# hay feeders



## ms_sl_lee (Feb 8, 2013)

I am using bag hay feeders for my three goats right now but I am looking to make a feeder. They are wasting hay like crazy and at $12 a bale that hurts. I also found my larger ND with her head stuck inside of the bag. I found this feeder on the internet at gotgoats.com and would like some feedback. I don't want to make it and find it won't work or is a hazard to my goats. Maybe someone has a better idea.


----------



## loggyacreslivestock (Mar 5, 2013)

What size are the square holes in the wire?


----------



## ms_sl_lee (Feb 8, 2013)

I'm really not sure, they don't say. What would be a good size wire? Kinda looks like a piece of horse or goat panel.


----------



## black-smith (Jan 20, 2011)

Love the feeder!


----------



## ksalvagno (Oct 6, 2009)

http://www.valleyvet.com/ct_detail....ferralID=af8a49fc-e3ed-11e2-a969-001b2166c2c0

This is what I have. The holes are small so no heads can get stuck.


----------



## ms_sl_lee (Feb 8, 2013)

I'm not really sure, the article doesn't say. It looks like horse or goat panel. I have small Nigerian Dwarfs so I don't think it would take a large square.


----------



## loggyacreslivestock (Mar 5, 2013)

Well, I use 4x4 cattle panel. However I have Boers and my hay feeder is on the ground. They can stick their heads completely in the holes and get them back out. Even the ones with horns. The only thing I see with this design, is if the holes are large enough for their heads to go through, and you hang it up, they could hang if their feet get knocked out from under them... Also, if it is low enough, they will get their legs tangled in it from trying to stand in it.
Otherwise, as long as the holes are small enough, it looks great.


----------



## J.O.Y. Farm (Jan 10, 2012)

This is what I have. 4x4 holes , some waste but not as bad as the hay bags!


----------



## ms_sl_lee (Feb 8, 2013)

ksalvagno said:


> http://www.valleyvet.com/ct_detail.html?pgguid=8529e875-33a9-48f2-9ba4-0a703c4eaa55&item=29135&utm_content=29135&ccd=ISH005&utm_source=shopping.com&utm_medium=shopping&mr:referralID=af8a49fc-e3ed-11e2-a969-001b2166c2c0
> 
> This is what I have. The holes are small so no heads can get stuck.

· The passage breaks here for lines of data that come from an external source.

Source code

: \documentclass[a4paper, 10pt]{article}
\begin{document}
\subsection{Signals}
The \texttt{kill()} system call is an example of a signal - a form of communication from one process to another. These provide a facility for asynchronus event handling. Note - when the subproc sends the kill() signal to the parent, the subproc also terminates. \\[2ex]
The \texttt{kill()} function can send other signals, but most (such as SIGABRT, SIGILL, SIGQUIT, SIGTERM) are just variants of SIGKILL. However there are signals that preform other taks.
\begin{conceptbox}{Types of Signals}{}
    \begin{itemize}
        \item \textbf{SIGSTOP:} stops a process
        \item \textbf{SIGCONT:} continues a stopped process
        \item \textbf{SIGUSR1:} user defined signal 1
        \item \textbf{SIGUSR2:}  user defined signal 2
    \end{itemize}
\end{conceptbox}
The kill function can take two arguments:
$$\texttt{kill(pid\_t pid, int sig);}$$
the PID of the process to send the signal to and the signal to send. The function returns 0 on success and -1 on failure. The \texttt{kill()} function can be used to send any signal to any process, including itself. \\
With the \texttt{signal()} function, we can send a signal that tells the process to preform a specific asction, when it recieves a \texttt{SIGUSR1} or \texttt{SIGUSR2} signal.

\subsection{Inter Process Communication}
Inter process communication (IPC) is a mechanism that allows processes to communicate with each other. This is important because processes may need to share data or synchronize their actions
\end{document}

That looks a lot like this one. We've put so much into our barn that I want to make ours. We need three of them. We will hang it at head level and will use small enough hole to keep their heads out. I can't believe the hay we are going through. They've got their barn carpeted well with hay.


----------



## jddolan (Mar 31, 2013)

This is the feeder I built outside,used hog panels from tsc,works well less waste


----------



## MsScamp (Feb 1, 2010)

ms_sl_lee said:


> I'm really not sure, they don't say. What would be a good size wire? Kinda looks like a piece of horse or goat panel.

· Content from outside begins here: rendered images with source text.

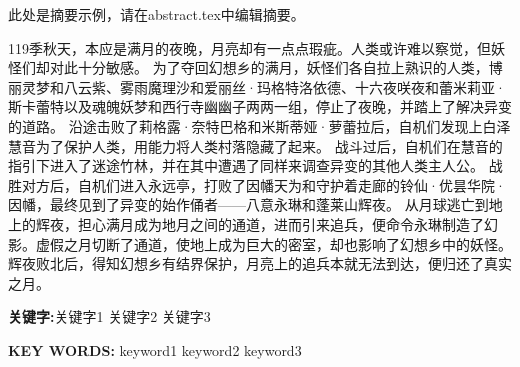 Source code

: \begin{cnabstract}
    \vspace{12pt}
    此处是摘要示例，请在abstract.tex中编辑摘要。

    119季秋天，本应是满月的夜晚，月亮却有一点点瑕疵。人类或许难以察觉，但妖怪们却对此十分敏感。
    为了夺回幻想乡的满月，妖怪们各自拉上熟识的人类，博丽灵梦和八云紫、雾雨魔理沙和爱丽丝·玛格特洛依德、十六夜咲夜和蕾米莉亚·斯卡蕾特以及魂魄妖梦和西行寺幽幽子两两一组，停止了夜晚，并踏上了解决异变的道路。
    沿途击败了莉格露·奈特巴格和米斯蒂娅·萝蕾拉后，自机们发现上白泽慧音为了保护人类，用能力将人类村落隐藏了起来。
    战斗过后，自机们在慧音的指引下进入了迷途竹林，并在其中遭遇了同样来调查异变的其他人类主人公。
    战胜对方后，自机们进入永远亭，打败了因幡天为和守护着走廊的铃仙·优昙华院·因幡，最终见到了异变的始作俑者——八意永琳和蓬莱山辉夜。
    从月球逃亡到地上的辉夜，担心满月成为地月之间的通道，进而引来追兵，便命令永琳制造了幻影。虚假之月切断了通道，使地上成为巨大的密室，却也影响了幻想乡中的妖怪。
    辉夜败北后，得知幻想乡有结界保护，月亮上的追兵本就无法到达，便归还了真实之月。
    \par\textbf{关键字:}关键字1 \qquad 关键字2 \qquad 关键字3
\end{cnabstract}
\vspace{12pt}
\setmainfont{Times New Roman}
\begin{enabstract}
        \vspace{12pt}
        \lipsum[1]
        \par\textbf{KEY WORDS:} keyword1 \qquad keyword2 \qquad keyword3
\end{enabstract}
\setmainfont[AutoFakeBold = {2.17}]{宋体}  %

Check out Premier One Supplies - they have feed panels that should work really well for you. Premier One not only sells goat supplies, they also raise goats. The only problem I see with the feeder you posted is that the holes are a little too small, and the feeder part at the bottom will not catch the leaves if you feed alfalfa or alfalfa/grass hay. The latter problem could be fixed by attaching 1/4" plywood to the upper part of the wire, though.


----------



## teejae (Jan 21, 2013)

This is my hay rack,made by the husband out of wire and a cut in half plastic sewer pipe,they make fanastic tough feeders,teejae


----------



## jddolan (Mar 31, 2013)

I'm happy with my feeder,no pan on the bottom works well,yes we do get some waste on the ground,but I like the fact that they have nothing to put there feet in or stand in,


----------



## ms_sl_lee (Feb 8, 2013)

teejae said:


> This is my hay rack,made by the husband out of wire and a cut in half plastic sewer pipe,they make fanastic tough feeders,teejae


I love your picture. It's similar to the one we want to make just without the wood. Did your husband bend the panel? We're wanting to make one for each stall so they have hay when we have them locked up. Too, we are getting a lot of rain down here in Florida,so the hay gets wet and moldy quickly if it's out in the weather. Our weeks have been terrible busy lately. Hope to get to it soon.


----------



## ms_sl_lee (Feb 8, 2013)

GoatCrazy said:


> Check out Premier One Supplies - they have feed panels that should work really well for you. Premier One not only sells goat supplies, they also raise goats. The only problem I see with the feeder you posted is that the holes are a little too small, and the feeder part at the bottom will not catch the leaves if you feed alfalfa or alfalfa/grass hay. The latter problem could be fixed by attaching 1/4" plywood to the upper part of the wire, though.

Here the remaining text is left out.